Con l’aumento dei prezzi che incide negativamente sul turismo estivo, molti italiani si vedono costretti a ridimensionare le proprie vacanze. Tuttavia, c’è chi decide di non rinunciare e ricorre ai prestiti per concedersi comunque un viaggio. Le richieste di finanziamento per le vacanze sono infatti cresciute, con oltre 250 milioni di euro erogati in prestiti personali destinati a coprire i costi legati ai viaggi dall’inizio dell’anno. Si registra un aumento del 12% rispetto all’anno precedente.

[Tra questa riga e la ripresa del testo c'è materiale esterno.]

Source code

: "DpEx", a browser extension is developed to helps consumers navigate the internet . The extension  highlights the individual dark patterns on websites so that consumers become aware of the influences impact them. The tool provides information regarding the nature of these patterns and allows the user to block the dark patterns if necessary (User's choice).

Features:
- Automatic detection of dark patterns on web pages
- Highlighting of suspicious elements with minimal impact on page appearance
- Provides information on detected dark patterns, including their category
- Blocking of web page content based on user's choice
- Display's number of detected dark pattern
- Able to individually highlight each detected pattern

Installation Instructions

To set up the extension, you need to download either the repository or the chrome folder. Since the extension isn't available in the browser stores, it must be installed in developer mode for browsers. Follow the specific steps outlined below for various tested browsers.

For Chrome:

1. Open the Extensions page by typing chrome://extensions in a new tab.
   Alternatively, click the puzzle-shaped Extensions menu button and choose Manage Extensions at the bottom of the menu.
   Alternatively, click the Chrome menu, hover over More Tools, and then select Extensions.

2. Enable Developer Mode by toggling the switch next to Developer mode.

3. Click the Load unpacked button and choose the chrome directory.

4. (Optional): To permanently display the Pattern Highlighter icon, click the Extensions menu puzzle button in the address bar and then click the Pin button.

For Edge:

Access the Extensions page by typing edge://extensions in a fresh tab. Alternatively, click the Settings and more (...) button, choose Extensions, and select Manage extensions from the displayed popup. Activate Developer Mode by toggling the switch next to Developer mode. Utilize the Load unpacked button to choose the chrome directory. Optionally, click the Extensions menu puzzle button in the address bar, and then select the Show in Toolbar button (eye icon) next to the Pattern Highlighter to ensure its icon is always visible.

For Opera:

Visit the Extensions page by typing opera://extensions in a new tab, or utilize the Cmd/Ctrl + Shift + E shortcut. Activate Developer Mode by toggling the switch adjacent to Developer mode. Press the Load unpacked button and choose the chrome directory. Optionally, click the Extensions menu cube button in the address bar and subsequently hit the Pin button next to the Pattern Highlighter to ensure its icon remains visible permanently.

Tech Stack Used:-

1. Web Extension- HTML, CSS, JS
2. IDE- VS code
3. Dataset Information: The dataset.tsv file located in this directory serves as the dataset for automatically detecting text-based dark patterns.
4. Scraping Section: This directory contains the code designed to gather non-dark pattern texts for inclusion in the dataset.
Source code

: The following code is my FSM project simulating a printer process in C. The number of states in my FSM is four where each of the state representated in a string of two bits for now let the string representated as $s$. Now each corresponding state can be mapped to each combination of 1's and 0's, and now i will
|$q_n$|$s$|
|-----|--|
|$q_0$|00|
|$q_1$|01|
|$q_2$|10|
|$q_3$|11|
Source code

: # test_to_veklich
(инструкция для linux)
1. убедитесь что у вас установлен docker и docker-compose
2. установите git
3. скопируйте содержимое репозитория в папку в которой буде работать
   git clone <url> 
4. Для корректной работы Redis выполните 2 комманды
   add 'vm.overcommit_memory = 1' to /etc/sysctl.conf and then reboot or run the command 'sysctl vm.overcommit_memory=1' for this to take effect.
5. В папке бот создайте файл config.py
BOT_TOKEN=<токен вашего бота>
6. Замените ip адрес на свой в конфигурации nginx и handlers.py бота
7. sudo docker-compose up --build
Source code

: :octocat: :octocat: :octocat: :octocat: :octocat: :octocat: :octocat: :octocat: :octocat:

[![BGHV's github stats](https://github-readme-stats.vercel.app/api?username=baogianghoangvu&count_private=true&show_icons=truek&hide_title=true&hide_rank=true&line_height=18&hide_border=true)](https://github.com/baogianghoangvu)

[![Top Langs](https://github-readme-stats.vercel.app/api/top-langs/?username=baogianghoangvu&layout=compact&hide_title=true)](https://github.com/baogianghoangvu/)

L’importo medio richiesto ammonta a 5.425 euro, da restituire in circa 50 rate, ossia poco più di quattro anni, secondo un’analisi condotta da Facile.it e Prestiti.it.
Nei primi sei mesi del 2024, il peso dei prestiti personali richiesti per le vacanze è aumentato del 2%. Lo studio, basato su un campione di oltre 150.000 richieste di finanziamento, rivela che questa tipologia di prestito è particolarmente diffusa tra i giovani: un terzo delle domande proviene da under 30, con un’età media di 38 anni, significativamente inferiore rispetto ai 44 anni medi delle altre categorie di prestiti personali.

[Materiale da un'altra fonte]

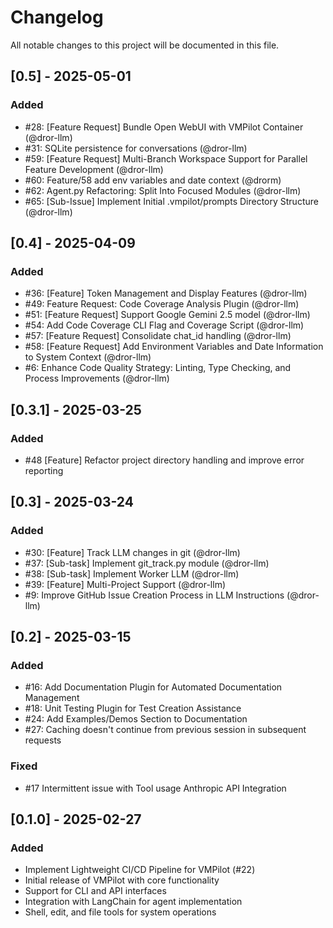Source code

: # Changelog

All notable changes to this project will be documented in this file.

## [0.5] - 2025-05-01

### Added
- #28: [Feature Request] Bundle Open WebUI with VMPilot Container (@dror-llm)
- #31: SQLite persistence for conversations (@dror-llm)
- #59: [Feature Request] Multi-Branch Workspace Support for Parallel Feature Development (@dror-llm)
- #60: Feature/58 add env variables and date context (@drorm)
- #62: Agent.py Refactoring: Split Into Focused Modules (@dror-llm)
- #65: [Sub-Issue] Implement Initial .vmpilot/prompts Directory Structure (@dror-llm)


## [0.4] - 2025-04-09

### Added
- #36: [Feature] Token Management and Display Features (@dror-llm)
- #49: Feature Request: Code Coverage Analysis Plugin (@dror-llm)
- #51: [Feature Request] Support Google Gemini 2.5 model (@dror-llm)
- #54: Add Code Coverage CLI Flag and Coverage Script (@dror-llm)
- #57: [Feature Request] Consolidate chat_id handling (@dror-llm)
- #58: [Feature Request] Add Environment Variables and Date Information to System Context (@dror-llm)
- #6: Enhance Code Quality Strategy: Linting, Type Checking, and Process Improvements (@dror-llm)

## [0.3.1] - 2025-03-25

### Added

- #48 [Feature] Refactor project directory handling and improve error reporting 

## [0.3] - 2025-03-24

### Added

- #30: [Feature] Track LLM changes in git (@dror-llm)
- #37: [Sub-task] Implement git_track.py module (@dror-llm)
- #38: [Sub-task] Implement Worker LLM  (@dror-llm)
- #39: [Feature] Multi-Project Support (@dror-llm)
- #9: Improve GitHub Issue Creation Process in LLM Instructions (@dror-llm)

## [0.2] - 2025-03-15

### Added

- #16: Add Documentation Plugin for Automated Documentation Management
- #18: Unit Testing Plugin for Test Creation Assistance
- #24: Add Examples/Demos Section to Documentation
- #27: Caching doesn't continue from previous session in subsequent requests

### Fixed
- #17 Intermittent issue with Tool usage Anthropic API Integration


## [0.1.0] - 2025-02-27

### Added
- Implement Lightweight CI/CD Pipeline for VMPilot (#22)
- Initial release of VMPilot with core functionality
- Support for CLI and API interfaces
- Integration with LangChain for agent implementation
- Shell, edit, and file tools for system operations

In 3,7 milioni rinunciano al viaggio per motivi economici
Secondo un’indagine commissionata da Facile.it a mUp Research e Bilendi, quest’anno circa 6,5 milioni di italiani non andranno in vacanza. Tra questi, più della metà, pari a 3,7 milioni, rinuncerà per ragioni economiche. La percentuale di coloro che non possono permettersi una vacanza sale al 64% tra i giovani under 35 (tra i 25 e i 34 anni) e tra gli over 65. A livello territoriale, la percentuale raggiunge il 66% tra i residenti del Sud e delle Isole. Il principale ostacolo per il 47% di coloro che non partiranno per motivi economici è l’aumento del costo della vita, una percentuale che sale al 71% tra gli over 65. Il 33% rinuncerà a causa dell’incremento dei prezzi legati alla vacanza stessa, con gli under 25 che rappresentano la fascia più colpita (52%).
Tra le rinunce non legate a motivi economici, spiccano l’assenza di giorni di ferie (21%), la necessità di prendersi cura di un familiare (10,5%) o di un animale (13%). Tuttavia, ci sono ancora 7,7 milioni di persone indecise se partire o meno.